Create two arraylist objects for your two arrays.
Define a Set object.
Add both the arraylist objects into the Set using addAll method.
As set holds unique elements, the set forms the union of
both arrays.
//push the arrays in the list.
List<String> list1 = new ArrayList<String>(Arrays.asList(stringArray1));
List<String> list2 = new ArrayList<String>(Arrays.asList(stringArray2));
HashSet <String> set = new HashSet <String>();
//add the lists in the set.
set.addAll(list1);
set.addAll(list2);
//convert it back to array.
String[] unionArray = set.toArray(new String[0]);
Using Set is going to be one of the easiest way:
public static String[] unionOf(String[] strArr1, String[] strArr2) {
Set<String> result = new HashSet<String>();
result.addAll(Arrays.asList(strArr1));
result.addAll(Arrays.asList(strArr2));
return result.toArray(new String[result.size()]);
}
There are also other utilities that can help in similar work, e.g. Guava:
public static String[] unionOf(String[] strArr1, String[] strArr2) {
return Sets.union(Sets.newHashSet(strArr1),
Sets.newHashSet(strArr2))
.toArray(new String[0]);
}
You have several problems with this part of your code:
for(int m = 0; m < set2.length; m++)
for(int p = 0; p < union.length; p++)
if(set2[m] != union[p])
{
union[i] = set2[m];
i++;
}
cnt++;
First, you should be using !equals() instead of != to compare strings. Second, despite the indenting, the statement cnt++ is not part of the outer loop. You don't need both i and cnt; their values should always match. Finally, you are adding set2[m] once for each element of union that is different from it. You only want to add it once. Here's a version that should work:
static String[] union( String[] set1, String[] set2 )
{
String union[] = new String[set1.length + set2.length];
System.arraycopy(set1, 0, union, 0, set1.length); // faster than a loop
int cnt = set1.length;
for(int m = 0; m < set2.length; m++) {
boolean found = false;
for(int p = 0; p < union.length && !found; p++) {
found = set2[m].equals(union[p]);
}
if(!found)
{
union[cnt] = set2[m];
cnt++;
}
}
union = downSize( union, cnt );
return union;
}
As other posters have noted, an alternative approach is to use a HashSet<String>, add the elements found in the two arrays, and turn the result back into an array.

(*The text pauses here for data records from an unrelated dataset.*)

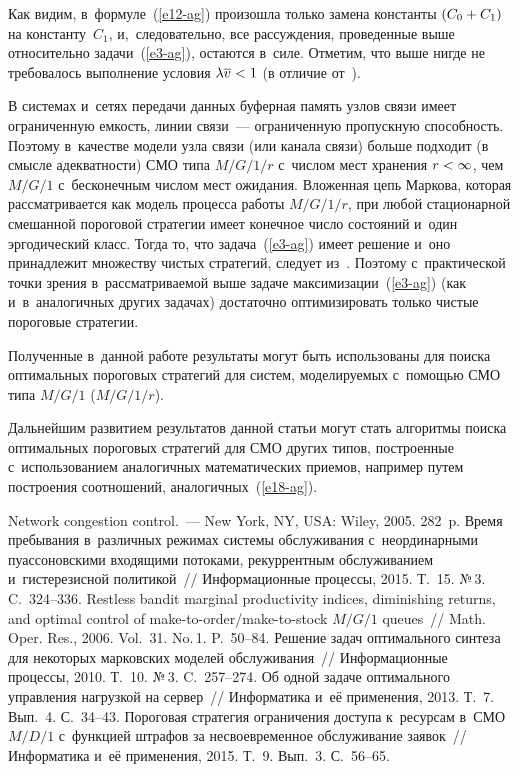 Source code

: \begin{multicols}{2}
  Как видим, в~формуле~(\ref{e12-ag}) произошла только замена константы 
$(C_0\hm+C_1)$ на константу~$C_1$, и,~следовательно, все рассуждения, 
проведенные выше относительно задачи~(\ref{e3-ag}), остаются в~силе. 
Отметим, что выше нигде не требовалось выполнение условия 
$\lambda\overline{v}\hm<1$ (в отличие от~\cite{7-ag}). 
  
  В системах и~сетях передачи данных буферная память узлов связи имеет 
ограниченную емкость, линии связи~--- ограниченную пропускную 
способность. Поэтому в~качестве модели узла связи (или канала связи) больше 
подходит (в смысле адекватности) СМО типа $M/G/1/r$ с~числом мест 
хранения $r\hm<\infty$, чем $M/G/1$ с~бесконечным числом мест ожидания. 
Вложенная цепь Маркова, которая рассматривается как модель процесса 
работы $M/G/1/r$, при любой стационарной смешанной пороговой стратегии 
имеет конечное чис\-ло состояний и~один эргодический класс. Тогда то, что 
задача~(\ref{e3-ag}) имеет решение и~оно принадлежит множеству чис\-тых 
стратегий, следует из~\cite{10-ag}. Поэтому с~практической точки зрения 
в~рассматриваемой выше задаче максимизации~(\ref{e3-ag}) (как 
и~в~аналогичных других задачах) достаточно оптимизировать только чистые 
пороговые стратегии. 
  
  Полученные в~данной работе результаты могут быть использованы для 
поиска оптимальных пороговых стратегий для систем, моделируемых 
с~по\-мощью СМО типа $M/G/1$ ($M/G/1/r$). 
  
  Дальнейшим развитием результатов данной статьи могут стать алгоритмы 
поиска оптимальных пороговых стратегий для СМО других типов, 
построенные с~использованием аналогичных математических приемов, 
например путем построения соотношений, аналогичных~(\ref{e18-ag}). 
     
{\small\frenchspacing
 {%
 \begin{thebibliography}{99}
 Network congestion control.~--- New York, NY, USA: Wiley, 2005. 
282~p.
 Время пребывания в~различных 
режимах системы обслуживания с~неординарными пуассоновскими 
входящими потоками, рекуррентным обслуживанием и~гистерезисной 
политикой~// Информационные процессы, 2015. Т.~15. №\,3. C.~324--336. 
 Restless bandit marginal productivity indices, diminishing 
returns, and optimal control of make-to-order/make-to-stock $M/G/1$ queues~// 
Math. Oper. Res., 2006. Vol.~31. No.\,1. P.~50--84.
 Решение задач оптимального синтеза для некоторых 
марковских моделей обслуживания~// Информационные процессы, 2010. Т.~10. 
№\,3. C.~257--274. 
 Об одной задаче оптимального управ\-ле\-ния нагрузкой на 
сервер~// Информатика и~её применения, 2013. Т.~7. Вып.~4. С.~34--43.
 Пороговая стратегия ограничения доступа к~ресурсам 
в~СМО $M/D/1$ с~функцией штрафов за несвоевременное обслуживание 
заявок~// Информатика и~её применения, 2015. Т.~9. Вып.~3. С.~56--65.


\end{thebibliography}}}
\end{multicols}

You get ArrayIndexOutOfBoundsException on this line:
union[i] = set2[m];
because you keep increasing i somewhere around: set2.length * union.length times (nested loops).
Doing what R.J wrote will not give you the union - you'll have many duplicate items since by doing: set2[m].equals(union[p]) you compare every member of set2 to all the members of union and for each member that it's not equal to - you add it. so you end up adding the same items multiple times!
The right way to do it is like Deepak Mishra suggested by using Set which will "take care" of the duplicates.
Example:
int[] a = {1,2,3,4,5};
int[] b = {4,5,6,7};
Set union = new HashSet<Integer>();
for(int i=0; i<a.length; i++) union.add(a[i]);
for(int i=0; i<b.length; i++) union.add(b[i]);
Object[] ans = union.toArray();
for(int i=0; i<ans.length; i++)
System.out.print(ans[i]+" ");
will output:
1 2 3 4 5 6 7
Since it's HW I won't write the code for the answer, but I'll give you a tip: doing it your way requires O(n^2) - if you'll think a bit I'm sure that you can find a way to do it in a better time, say, O(n log n)...
Though using the SETS is the best solution, here is a simple solution.
private static String getUnion(String a, String b, boolean ignoreCase) {
String union = "";
if (a == null || b == null || a.length() < 1 || b.length() < 1) {
return union;
}
char[] shortest;
char[] longest;
if (ignoreCase) {
shortest = (a.length() <= b.length() ? a : b).toLowerCase().toCharArray();
longest = (a.length() <= b.length() ? b : a).toLowerCase().toCharArray();
} else {
shortest = (a.length() <= b.length() ? a : b).toLowerCase().toCharArray();
longest = (a.length() <= b.length() ? b : a).toLowerCase().toCharArray();
}
StringBuilder sb = new StringBuilder();
for (char c : shortest) {
for (int i = 0; i < longest.length; i++) {
if (longest[i] == c) {
sb.append(c);
}
}
}
union = sb.toString();
return union;
}
and following are few tests.
public static void main(String[] args) {
System.out.println("Union of '' and BXYZA is " + getUnion("", "BXYZA", true));
System.out.println("Union of null and BXYZA is " + getUnion(null, "BXYZA", true));
System.out.println("Union of ABC and BXYZA is " + getUnion("ABC", "BXYZA", true));
System.out.println("Union of ABC and BXYZA is " + getUnion("ABC", "bXYZA", false));
}
Related
I'm new at programming. I have to write a code, main requirements - user chooses the sorting method (one is already added, the second one I will add later), enters the amount of elements in the array, enters the elements and then the code sorts them. But it looks like the code only takes the last entered element and tries to sort it. What do I have to do to make it sort all entered elements?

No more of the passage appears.